Posts this month
A blog on financial markets and their regulation
Updated: In the comments, Maries pointed me to Mihai Parparita’s Reader is Dead tools (see also here and here). Though Google Reader has officially shut down, it is still accessible, Mihai’s tools are still working, and I was able to create a multi-GB archive of everything that existed in my Google Reader. But the tools required to read this archive are still under development. So in the meantime, I still need my old code and may be more such code to read all the XML and JSON files in these archives.
With Google Reader shutting down, I have been experimenting with many other readers including Feedly and The Old Reader. Since many feed readers are still being launched and existing readers are being improved, I may keep changing my choice over the next few weeks. Importing subscriptions from Google Reader to any feed reader is easy using Google Takeout. The problem is with the starred items. I finally sat down and wrote a python script that reads the starred.json file that is available from Google Takeout and writes out an html file containing all the starred items.
Python’s json library makes reading and parsing the json file a breeze. By looking at some of the entries, I think I have figured out the most important elements of the structure. I am not sure that I have understood everything, and so suggestions for improving the script are most welcome.
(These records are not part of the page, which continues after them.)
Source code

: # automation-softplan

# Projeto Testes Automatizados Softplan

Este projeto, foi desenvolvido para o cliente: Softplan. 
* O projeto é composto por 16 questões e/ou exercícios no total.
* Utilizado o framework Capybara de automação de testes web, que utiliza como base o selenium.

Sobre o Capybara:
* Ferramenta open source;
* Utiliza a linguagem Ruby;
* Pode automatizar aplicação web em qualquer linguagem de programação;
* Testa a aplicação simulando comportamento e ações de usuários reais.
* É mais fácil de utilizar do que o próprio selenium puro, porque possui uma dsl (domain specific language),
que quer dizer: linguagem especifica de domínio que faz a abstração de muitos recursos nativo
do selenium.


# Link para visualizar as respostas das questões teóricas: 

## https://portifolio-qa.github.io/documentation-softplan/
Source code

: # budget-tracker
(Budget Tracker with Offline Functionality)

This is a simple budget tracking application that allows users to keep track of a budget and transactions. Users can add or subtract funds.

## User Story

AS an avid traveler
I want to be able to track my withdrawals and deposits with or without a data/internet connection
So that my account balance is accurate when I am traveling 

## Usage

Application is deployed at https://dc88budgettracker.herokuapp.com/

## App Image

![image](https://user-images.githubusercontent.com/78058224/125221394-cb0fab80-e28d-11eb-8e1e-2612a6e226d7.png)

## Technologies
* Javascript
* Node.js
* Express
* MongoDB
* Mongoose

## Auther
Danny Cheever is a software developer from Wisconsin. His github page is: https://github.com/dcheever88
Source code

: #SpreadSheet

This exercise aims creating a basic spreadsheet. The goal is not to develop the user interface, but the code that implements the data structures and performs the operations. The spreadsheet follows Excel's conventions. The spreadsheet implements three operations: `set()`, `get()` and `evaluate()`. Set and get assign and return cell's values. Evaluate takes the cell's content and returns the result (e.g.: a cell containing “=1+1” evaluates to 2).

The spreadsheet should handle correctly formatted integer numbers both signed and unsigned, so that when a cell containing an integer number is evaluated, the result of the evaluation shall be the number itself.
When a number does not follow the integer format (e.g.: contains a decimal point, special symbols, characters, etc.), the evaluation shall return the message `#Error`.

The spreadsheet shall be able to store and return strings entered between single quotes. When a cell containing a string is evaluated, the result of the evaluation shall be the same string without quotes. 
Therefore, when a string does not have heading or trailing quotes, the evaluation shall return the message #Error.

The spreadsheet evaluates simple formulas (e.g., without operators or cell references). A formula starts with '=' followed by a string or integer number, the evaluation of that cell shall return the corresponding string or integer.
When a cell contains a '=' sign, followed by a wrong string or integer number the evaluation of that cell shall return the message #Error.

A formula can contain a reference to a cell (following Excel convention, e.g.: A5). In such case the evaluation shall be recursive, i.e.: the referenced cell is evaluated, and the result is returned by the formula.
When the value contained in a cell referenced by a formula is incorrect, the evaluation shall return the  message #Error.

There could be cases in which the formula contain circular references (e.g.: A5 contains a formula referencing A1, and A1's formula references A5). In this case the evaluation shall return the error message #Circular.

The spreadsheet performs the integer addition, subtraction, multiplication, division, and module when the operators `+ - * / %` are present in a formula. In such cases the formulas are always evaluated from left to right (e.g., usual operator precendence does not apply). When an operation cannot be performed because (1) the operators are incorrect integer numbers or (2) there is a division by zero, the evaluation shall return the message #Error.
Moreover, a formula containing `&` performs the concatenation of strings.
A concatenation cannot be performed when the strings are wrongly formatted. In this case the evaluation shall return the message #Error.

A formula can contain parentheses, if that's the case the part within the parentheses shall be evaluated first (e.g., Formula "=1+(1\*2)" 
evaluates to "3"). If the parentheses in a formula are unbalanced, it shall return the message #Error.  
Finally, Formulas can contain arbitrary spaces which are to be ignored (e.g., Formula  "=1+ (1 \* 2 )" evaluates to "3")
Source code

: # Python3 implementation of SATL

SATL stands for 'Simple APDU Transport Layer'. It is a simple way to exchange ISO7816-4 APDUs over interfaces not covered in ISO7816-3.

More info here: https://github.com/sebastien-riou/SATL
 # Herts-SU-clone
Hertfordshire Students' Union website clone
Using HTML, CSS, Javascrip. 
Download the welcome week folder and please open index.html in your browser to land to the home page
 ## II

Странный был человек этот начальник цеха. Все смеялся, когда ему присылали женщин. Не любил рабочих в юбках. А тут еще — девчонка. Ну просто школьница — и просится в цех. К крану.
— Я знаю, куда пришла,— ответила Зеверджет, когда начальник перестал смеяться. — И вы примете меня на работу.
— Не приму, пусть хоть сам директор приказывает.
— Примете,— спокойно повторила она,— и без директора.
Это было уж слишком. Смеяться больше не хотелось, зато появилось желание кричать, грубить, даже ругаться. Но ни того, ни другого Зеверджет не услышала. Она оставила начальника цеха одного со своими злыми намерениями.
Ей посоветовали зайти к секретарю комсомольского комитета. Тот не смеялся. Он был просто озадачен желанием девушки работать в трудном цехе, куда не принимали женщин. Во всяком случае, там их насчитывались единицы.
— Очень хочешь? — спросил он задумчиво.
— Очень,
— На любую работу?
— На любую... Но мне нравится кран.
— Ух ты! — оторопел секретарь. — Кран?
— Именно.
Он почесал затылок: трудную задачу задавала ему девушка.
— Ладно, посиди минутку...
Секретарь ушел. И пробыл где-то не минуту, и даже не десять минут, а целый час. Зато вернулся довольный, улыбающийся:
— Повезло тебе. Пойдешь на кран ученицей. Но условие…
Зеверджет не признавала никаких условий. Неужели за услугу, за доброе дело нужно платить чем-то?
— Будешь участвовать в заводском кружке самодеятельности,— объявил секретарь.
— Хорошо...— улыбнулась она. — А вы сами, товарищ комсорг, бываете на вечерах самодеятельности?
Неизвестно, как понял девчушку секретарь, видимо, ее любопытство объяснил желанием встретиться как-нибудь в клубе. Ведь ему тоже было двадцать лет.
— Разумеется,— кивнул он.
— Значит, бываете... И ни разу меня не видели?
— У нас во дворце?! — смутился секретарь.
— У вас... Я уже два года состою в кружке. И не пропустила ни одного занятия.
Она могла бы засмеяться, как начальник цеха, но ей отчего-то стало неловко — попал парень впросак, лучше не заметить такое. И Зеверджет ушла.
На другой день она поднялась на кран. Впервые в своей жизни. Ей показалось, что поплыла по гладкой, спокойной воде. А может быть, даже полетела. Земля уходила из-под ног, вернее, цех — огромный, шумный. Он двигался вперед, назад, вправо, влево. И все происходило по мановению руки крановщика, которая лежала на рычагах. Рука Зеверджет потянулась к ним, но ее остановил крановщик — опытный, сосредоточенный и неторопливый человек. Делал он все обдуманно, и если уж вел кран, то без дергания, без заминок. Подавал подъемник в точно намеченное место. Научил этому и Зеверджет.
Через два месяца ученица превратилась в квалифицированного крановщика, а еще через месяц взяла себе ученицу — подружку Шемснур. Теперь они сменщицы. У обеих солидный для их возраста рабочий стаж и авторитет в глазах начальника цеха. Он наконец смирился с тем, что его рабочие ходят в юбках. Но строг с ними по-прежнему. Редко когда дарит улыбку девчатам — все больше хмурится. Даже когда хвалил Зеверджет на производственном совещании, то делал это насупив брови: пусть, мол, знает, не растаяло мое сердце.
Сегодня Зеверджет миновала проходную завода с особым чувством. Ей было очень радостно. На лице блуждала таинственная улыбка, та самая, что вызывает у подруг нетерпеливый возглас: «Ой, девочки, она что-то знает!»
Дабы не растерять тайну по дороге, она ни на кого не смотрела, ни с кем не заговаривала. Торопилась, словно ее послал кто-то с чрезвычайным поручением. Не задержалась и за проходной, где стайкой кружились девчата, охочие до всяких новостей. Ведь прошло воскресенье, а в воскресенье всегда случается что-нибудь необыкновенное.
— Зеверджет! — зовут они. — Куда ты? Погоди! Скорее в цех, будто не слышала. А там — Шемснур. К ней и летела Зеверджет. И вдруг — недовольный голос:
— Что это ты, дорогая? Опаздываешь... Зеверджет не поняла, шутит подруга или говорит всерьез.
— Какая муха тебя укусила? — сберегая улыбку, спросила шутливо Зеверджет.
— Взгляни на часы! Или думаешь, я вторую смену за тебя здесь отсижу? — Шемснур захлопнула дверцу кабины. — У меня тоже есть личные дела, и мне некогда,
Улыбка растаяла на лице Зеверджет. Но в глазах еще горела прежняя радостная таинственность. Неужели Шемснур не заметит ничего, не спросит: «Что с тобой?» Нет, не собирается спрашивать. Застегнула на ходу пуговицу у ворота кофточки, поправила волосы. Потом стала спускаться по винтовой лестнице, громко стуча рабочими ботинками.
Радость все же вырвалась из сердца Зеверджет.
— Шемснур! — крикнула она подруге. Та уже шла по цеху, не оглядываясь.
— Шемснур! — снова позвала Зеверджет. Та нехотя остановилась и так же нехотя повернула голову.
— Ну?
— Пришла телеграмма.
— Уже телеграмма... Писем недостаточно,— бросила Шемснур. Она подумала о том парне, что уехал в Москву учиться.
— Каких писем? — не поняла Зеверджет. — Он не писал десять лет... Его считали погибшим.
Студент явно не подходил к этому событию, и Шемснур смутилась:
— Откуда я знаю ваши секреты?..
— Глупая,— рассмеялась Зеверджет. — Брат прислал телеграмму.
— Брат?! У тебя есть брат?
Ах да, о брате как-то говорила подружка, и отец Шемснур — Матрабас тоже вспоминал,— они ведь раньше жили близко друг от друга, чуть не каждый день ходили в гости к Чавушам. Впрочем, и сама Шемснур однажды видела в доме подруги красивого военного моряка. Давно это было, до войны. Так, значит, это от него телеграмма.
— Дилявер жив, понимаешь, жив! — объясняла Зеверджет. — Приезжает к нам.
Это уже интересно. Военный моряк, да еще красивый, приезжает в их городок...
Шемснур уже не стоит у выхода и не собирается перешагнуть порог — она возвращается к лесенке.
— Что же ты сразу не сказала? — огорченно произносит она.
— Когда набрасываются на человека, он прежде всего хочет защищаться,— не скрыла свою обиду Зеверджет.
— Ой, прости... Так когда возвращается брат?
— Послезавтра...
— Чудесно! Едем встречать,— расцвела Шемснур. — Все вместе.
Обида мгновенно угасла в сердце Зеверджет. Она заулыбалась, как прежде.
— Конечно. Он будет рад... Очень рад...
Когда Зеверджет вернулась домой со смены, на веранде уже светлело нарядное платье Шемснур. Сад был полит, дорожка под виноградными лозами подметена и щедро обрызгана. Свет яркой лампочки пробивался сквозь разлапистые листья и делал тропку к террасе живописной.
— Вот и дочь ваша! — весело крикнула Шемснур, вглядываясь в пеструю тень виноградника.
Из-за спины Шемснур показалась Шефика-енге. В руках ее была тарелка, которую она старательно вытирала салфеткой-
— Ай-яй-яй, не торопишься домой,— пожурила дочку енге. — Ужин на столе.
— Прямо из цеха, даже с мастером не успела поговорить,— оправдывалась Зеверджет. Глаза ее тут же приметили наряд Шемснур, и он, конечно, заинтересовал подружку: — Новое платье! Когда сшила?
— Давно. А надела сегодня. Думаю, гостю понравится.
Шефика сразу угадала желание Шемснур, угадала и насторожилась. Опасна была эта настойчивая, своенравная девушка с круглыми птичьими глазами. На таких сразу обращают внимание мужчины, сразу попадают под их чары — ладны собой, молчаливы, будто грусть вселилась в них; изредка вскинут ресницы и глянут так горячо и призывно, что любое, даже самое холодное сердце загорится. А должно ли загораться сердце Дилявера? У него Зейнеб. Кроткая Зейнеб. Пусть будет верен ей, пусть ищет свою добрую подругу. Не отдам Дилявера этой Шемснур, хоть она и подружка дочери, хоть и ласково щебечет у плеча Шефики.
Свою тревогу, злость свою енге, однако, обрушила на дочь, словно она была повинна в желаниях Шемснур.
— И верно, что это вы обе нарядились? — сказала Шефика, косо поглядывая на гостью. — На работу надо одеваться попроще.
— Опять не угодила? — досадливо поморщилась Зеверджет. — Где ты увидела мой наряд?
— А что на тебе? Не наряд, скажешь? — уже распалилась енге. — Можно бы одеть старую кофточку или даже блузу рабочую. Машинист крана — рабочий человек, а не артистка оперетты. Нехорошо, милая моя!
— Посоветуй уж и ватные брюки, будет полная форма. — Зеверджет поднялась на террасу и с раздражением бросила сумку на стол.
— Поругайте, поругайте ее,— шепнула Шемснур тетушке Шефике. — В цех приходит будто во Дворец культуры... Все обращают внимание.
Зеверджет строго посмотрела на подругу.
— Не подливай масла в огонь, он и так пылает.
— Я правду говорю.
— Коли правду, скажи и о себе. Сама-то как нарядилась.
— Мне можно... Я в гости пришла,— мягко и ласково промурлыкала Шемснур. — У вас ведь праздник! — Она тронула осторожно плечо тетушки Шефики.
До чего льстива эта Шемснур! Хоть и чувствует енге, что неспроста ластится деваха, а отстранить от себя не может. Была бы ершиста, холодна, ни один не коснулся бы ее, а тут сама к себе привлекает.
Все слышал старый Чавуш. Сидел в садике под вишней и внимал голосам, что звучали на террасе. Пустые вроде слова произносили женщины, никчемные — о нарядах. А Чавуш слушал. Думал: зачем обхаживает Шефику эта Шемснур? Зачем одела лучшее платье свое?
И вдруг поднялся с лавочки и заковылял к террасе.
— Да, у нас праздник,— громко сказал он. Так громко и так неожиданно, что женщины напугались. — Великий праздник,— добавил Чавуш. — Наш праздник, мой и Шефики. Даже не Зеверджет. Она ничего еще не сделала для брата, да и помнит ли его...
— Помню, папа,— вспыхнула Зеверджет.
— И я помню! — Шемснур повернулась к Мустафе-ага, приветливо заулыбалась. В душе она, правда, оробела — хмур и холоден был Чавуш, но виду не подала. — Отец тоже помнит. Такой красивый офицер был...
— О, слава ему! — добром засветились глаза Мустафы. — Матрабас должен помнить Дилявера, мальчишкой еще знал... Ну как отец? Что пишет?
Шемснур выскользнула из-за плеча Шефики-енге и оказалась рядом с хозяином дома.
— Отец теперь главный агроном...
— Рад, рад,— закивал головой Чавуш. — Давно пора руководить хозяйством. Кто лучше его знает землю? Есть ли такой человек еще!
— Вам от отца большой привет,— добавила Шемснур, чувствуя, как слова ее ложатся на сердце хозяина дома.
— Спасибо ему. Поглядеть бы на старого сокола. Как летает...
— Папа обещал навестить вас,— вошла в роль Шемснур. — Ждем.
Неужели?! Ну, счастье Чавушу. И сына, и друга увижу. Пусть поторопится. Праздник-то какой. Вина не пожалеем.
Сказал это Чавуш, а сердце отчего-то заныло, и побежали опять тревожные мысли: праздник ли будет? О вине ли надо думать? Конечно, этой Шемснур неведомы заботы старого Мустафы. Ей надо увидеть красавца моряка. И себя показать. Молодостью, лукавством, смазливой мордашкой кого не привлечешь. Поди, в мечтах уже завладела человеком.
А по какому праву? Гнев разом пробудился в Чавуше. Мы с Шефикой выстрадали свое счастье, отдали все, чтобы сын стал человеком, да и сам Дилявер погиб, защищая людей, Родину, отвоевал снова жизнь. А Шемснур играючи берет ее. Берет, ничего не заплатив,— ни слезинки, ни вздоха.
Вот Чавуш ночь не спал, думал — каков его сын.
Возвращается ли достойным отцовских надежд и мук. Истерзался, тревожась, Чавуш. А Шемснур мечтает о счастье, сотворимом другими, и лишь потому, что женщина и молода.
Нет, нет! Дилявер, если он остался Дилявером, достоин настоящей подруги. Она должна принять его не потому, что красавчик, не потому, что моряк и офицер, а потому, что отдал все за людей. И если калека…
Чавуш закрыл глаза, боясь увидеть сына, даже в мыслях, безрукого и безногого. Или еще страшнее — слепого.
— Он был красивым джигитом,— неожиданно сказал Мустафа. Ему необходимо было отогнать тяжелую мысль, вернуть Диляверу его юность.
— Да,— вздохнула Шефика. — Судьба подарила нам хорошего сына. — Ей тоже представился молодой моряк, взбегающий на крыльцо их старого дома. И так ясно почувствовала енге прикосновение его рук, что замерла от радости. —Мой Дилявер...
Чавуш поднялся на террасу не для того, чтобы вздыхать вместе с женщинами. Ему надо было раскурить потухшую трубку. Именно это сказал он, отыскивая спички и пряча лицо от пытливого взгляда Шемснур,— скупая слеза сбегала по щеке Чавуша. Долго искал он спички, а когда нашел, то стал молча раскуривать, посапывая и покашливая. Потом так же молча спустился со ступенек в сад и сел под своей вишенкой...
Where the original feed does not contain the entire post, but only a summary, ideally I would like to follow the link, convert the web page to PDF and add a link pointing to the converted PDF file. This would protect against link rot. I tried doing this with wkhtmltopdf but I was not satisfied with the quality of the conversion. Any suggestions for doing this would be most welcome. Ideally, I would like to use Google Chrome’s ability to print a web page as PDF, but I do not find any command line options to automate this from within the python script.